Das Einzige, was wir wirklich dauerhaft hatten, waren Hühner und Kaninchen. Die Hühner erst mal nur für die Eier, die Kaninchen fürs Fleisch. Und dann gab es noch drei Schweine. Als kleiner Junge habe ich so den perfekten Recycling-Kreislauf kennengelernt. Bei uns wurde nichts weggeschmissen und wehe, du hast mal ein Stück altes Brot in die falsche Tonne geworfen. Da gab’s was hinter die Löffel. Es wurde alles verwertet. Die Reste wurden wieder an die Schweine verfüttert und das gab wieder Fleisch. In meinen Kindertagen wurden die größeren Nutztiere, Rinder und Pferde, ja auch noch in mehrfacher Weise genutzt. Die mussten erst mal sechs, sieben Jahre lang Milch geben, Kälber bringen oder wie die Ochsen und Pferde die Karren ziehen und dann hat man sie noch gegessen. Deshalb musste das Fleisch ja dann auch so lange abgehängt werden, damit es wieder weich und genießbar wurde. Man hat doch früher keine jungen Tiere geschlachtet! Die Kühe haben erst mal Milch produziert und aus den männlichen Rindern hat man entweder Ochsen gemacht oder als kleinste Kälber an den Metzger verkauft. Sie waren eben als reine Fresser verpönt, weil sie nur die kostbare Milch weggesoffen haben. Irgendwann waren auch die Milchkühe dran, die nichts mehr gebracht haben. Der Anteil der Jungtiere war jedenfalls sehr gering. Und wie haben wir es mit dem »Tierwohl« gehalten? Ich glaube, dieses Wort war damals noch nicht erfunden. Schon in meiner Kindheit ist mir aufgefallen, dass nur Menschen, denen es selbst halbwegs gutgeht, auch mit ihren Tieren einigermaßen gut umgehen. Wir sind sehr egoistisch, was das betrifft. Wir haben kaum Platz oder Zeit übrig, um uns Gedanken zu machen, wie es wohl den Tieren geht, die uns anvertraut sind und die wir in unserem Sinne nutzen, ob nun als Arbeitstiere oder als Lieferanten für Milch und Fleisch. Mein Vater hat als Viehhändler und Metzger den Grundstein für die Adler Wirtschaft gelegt, aber der hat sich doch keine Gedanken um das Wohlergehen der Tiere gemacht. Außer beim Fressen, da hat er sehr genau darauf geachtet, dass sie die richtige und notwendige Ernährung kriegen. Das Verhältnis zu den Tieren war von einer sehr pragmatischen und einer ganz selbstverständlichen Dominanz des Menschen über das Tier geprägt. Ich war ja als Junge immer ganz nahe dabei. Keiner wäre auch nur auf den Gedanken gekommen, dass Tiere auch Ängste oder Stress haben könnten. Diesen Gedanken musste man noch nicht einmal verdrängen oder ausblenden, es gab ihn einfach nicht.

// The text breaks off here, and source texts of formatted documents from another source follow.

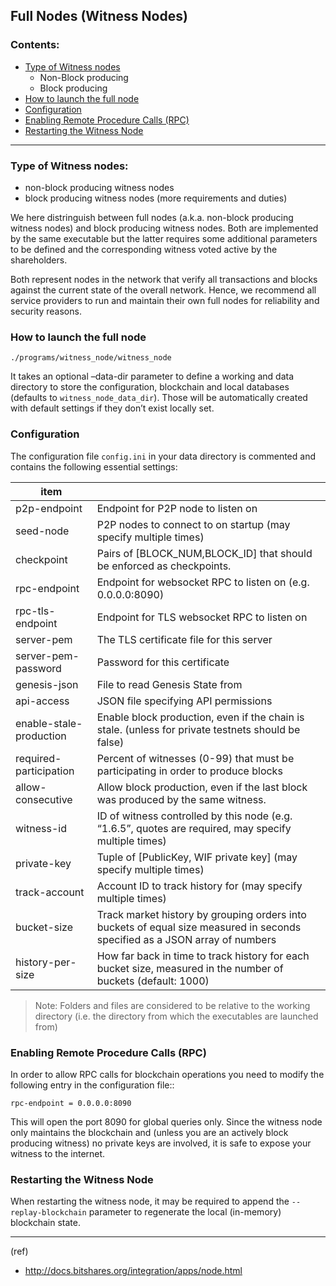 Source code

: ## Full Nodes (Witness Nodes)

### Contents: 
- [Type of Witness nodes](/developers/5_full-witness_nodes/full_nodes.md#type-of-witness-nodes)
   - Non-Block producing
   - Block producing
- [How to launch the full node](/developers/5_full-witness_nodes/full_nodes.md#how-to-launch-the-full-node)
- [Configuration](/developers/5_full-witness_nodes/full_nodes.md#configuration)
- [Enabling Remote Procedure Calls (RPC)](/developers/5_full-witness_nodes/full_nodes.md#enabling-remote-procedure-calls-rpc)
- [Restarting the Witness Node](/developers/5_full-witness_nodes/full_nodes.md#restarting-the-witness-node)


***

### Type of Witness nodes:

* non-block producing witness nodes
* block producing witness nodes (more requirements and duties)

We here distringuish between full nodes (a.k.a. non-block producing witness nodes) and block producing witness nodes. Both are implemented by the same executable but the latter requires some additional parameters to be defined and the corresponding witness voted active by the shareholders.

Both represent nodes in the network that verify all transactions and blocks against the current state of the overall network. Hence, we recommend all service providers to run and maintain their own full nodes for reliability and security reasons.

### How to launch the full node

    ./programs/witness_node/witness_node

It takes an optional –data-dir parameter to define a working and data directory to store the configuration, blockchain and local databases (defaults to `witness_node_data_dir`). Those will be automatically created with default settings if they don’t exist locally set.

### Configuration

The configuration file `config.ini` in your data directory is commented and contains the following essential settings:

| item |     |
|------|--------|
| p2p-endpoint | Endpoint for P2P node to listen on |
| seed-node | P2P nodes to connect to on startup (may specify multiple times) |
| checkpoint | Pairs of [BLOCK_NUM,BLOCK_ID] that should be enforced as checkpoints. |
| rpc-endpoint | Endpoint for websocket RPC to listen on (e.g. 0.0.0.0:8090) |
| rpc-tls-endpoint | Endpoint for TLS websocket RPC to listen on |
| server-pem | The TLS certificate file for this server |
| server-pem-password  |Password for this certificate  |
| genesis-json | File to read Genesis State from |
| api-access | JSON file specifying API permissions |
| enable-stale-production | Enable block production, even if the chain is stale. (unless for private testnets should be false) |
| required-participation | Percent of witnesses (0-99) that must be participating in order to produce blocks |
| allow-consecutive | Allow block production, even if the last block was produced by the same witness. |
| witness-id  | ID of witness controlled by this node (e.g. “1.6.5”, quotes are required, may specify multiple times) |
| private-key | Tuple of [PublicKey, WIF private key] (may specify multiple times) |
| track-account | Account ID to track history for (may specify multiple times) |
| bucket-size | Track market history by grouping orders into buckets of equal size measured in seconds specified as a JSON array of numbers |
| history-per-size | How far back in time to track history for each bucket size, measured in the number of buckets (default: 1000) |

> Note: Folders and files are considered to be relative to the working directory (i.e. the directory from which the executables are launched from)


### Enabling Remote Procedure Calls (RPC)

In order to allow RPC calls for blockchain operations you need to modify the following entry in the configuration file::

    rpc-endpoint = 0.0.0.0:8090

This will open the port 8090 for global queries only. Since the witness node only maintains the blockchain and (unless you are an actively block producing witness) no private keys are involved, it is safe to expose your witness to the internet.

### Restarting the Witness Node

When restarting the witness node, it may be required to append the `--replay-blockchain` parameter to regenerate the local (in-memory) blockchain state.


---


(ref)

- http://docs.bitshares.org/integration/apps/node.html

Ich spielte von klein auf mit den Hauskaninchen, die die Großmutter im Hühnergarten züchtete. Aber ich hatte auch kein Problem damit, beim Töten und Schlachten zuzuschauen. Im Gegenteil: Ich war super stolz, als ich als kleiner Pimpf den ersten Hasen mit einem kräftigen Genickschlag töten und unter der Aufsicht der Oma auch ausnehmen durfte. Das war so selbstverständlich wie das Köpfen der Hühner und Hähne. Auch bei den größeren Schlachttieren ging es bestenfalls darum, darauf zu achten, sich selbst nicht in Gefahr zu bringen. Die Rinder und Ochsen wurden damals in unserem Schachthaus an den Hinterbeinen festgebunden und mit einer Seilwinde lebendig so hochgezogen, dass sie mit den Vorderhufen gerade noch den Boden berührt haben. Sie konnten sich dann weder bewegen noch sonst wie wehren und wurden schnell, präzise und mit ruhiger Hand mit einem Bolzenschuss getötet. Mein Platz war an der Winde. Hochdrehen im Schnellgang. Noch bevor ich in die Volksschule kam, durfte ich schon mein erstes Kalb schießen und das Blutrühren war sowieso eine meiner wichtigsten Aufgaben, wenn Schlachttag war.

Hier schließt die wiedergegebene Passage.